What a shame my beloved’s sister came back here! She had married and was living in Morocco, safely out of the way. Then her husband died. She’d had a child and wanted to bring him back to her own home to raise him. Stupid! What kind of future does a boy have here? If she hadn’t come back, would her brother have been in church with her that morning? No, he would have been safe, she would have been safe, her child would have been safe.

Naturally, the bomb was set off on the men’s side of the church, so his sister, on the other side with her baby boy, escaped unharmed. Physically unharmed, that is. The men were buried in the rubble of the church’s collapse.

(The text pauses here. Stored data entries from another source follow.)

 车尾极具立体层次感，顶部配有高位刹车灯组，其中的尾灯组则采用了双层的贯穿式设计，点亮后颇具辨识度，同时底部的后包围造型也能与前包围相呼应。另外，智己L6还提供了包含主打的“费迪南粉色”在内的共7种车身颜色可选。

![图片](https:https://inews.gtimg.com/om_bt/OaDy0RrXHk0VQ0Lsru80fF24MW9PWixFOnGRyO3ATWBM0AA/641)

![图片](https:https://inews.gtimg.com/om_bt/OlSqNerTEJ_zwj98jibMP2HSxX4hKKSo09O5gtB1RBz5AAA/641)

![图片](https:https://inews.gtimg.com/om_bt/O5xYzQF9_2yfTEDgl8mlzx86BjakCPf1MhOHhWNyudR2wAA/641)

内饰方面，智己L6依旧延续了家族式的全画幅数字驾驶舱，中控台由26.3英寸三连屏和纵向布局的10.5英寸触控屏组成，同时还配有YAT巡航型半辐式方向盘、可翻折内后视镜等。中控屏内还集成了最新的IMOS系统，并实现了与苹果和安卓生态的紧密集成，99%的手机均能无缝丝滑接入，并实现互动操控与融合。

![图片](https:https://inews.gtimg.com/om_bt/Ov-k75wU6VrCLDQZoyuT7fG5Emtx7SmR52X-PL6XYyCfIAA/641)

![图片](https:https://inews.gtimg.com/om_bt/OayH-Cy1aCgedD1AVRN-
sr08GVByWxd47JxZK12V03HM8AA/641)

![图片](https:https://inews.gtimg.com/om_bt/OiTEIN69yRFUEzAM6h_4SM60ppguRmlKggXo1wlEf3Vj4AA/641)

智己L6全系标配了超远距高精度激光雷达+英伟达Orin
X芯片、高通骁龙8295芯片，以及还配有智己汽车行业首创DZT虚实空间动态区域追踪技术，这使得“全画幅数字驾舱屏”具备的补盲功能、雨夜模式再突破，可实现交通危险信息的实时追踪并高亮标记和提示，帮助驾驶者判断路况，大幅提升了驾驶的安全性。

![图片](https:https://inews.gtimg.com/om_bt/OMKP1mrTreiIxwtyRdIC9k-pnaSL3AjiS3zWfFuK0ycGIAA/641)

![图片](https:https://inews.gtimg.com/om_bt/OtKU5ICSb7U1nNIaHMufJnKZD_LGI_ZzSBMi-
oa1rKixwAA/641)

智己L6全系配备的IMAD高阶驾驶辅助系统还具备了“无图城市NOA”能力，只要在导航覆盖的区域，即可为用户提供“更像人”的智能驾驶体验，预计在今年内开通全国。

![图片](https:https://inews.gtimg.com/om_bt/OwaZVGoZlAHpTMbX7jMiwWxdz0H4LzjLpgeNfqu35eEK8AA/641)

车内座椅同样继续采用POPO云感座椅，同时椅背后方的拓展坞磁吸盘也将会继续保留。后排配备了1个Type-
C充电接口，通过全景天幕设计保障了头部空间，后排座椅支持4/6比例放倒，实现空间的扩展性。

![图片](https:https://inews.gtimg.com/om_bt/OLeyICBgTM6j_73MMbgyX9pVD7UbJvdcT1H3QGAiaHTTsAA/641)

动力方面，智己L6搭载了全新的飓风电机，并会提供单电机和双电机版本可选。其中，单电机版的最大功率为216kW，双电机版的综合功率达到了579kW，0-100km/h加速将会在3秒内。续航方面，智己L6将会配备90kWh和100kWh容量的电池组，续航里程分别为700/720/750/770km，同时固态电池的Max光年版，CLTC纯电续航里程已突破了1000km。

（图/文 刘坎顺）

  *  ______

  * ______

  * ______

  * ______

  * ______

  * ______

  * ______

This is all I have now – this grave to visit, this photograph to hold. If I could find the man who started all this, I would kill him with my own hands. It would not bring back my beloved, but what else have I to live for if not revenge?

4/2/2013


2 comments:

Dawn said...

I have not seen the movie, but this is good. Sad. What will become of her? Of her village? Of the sister and her son?

P. J. Grath said...

I don't have answers, but your questions give me hope that my little story felt real to you.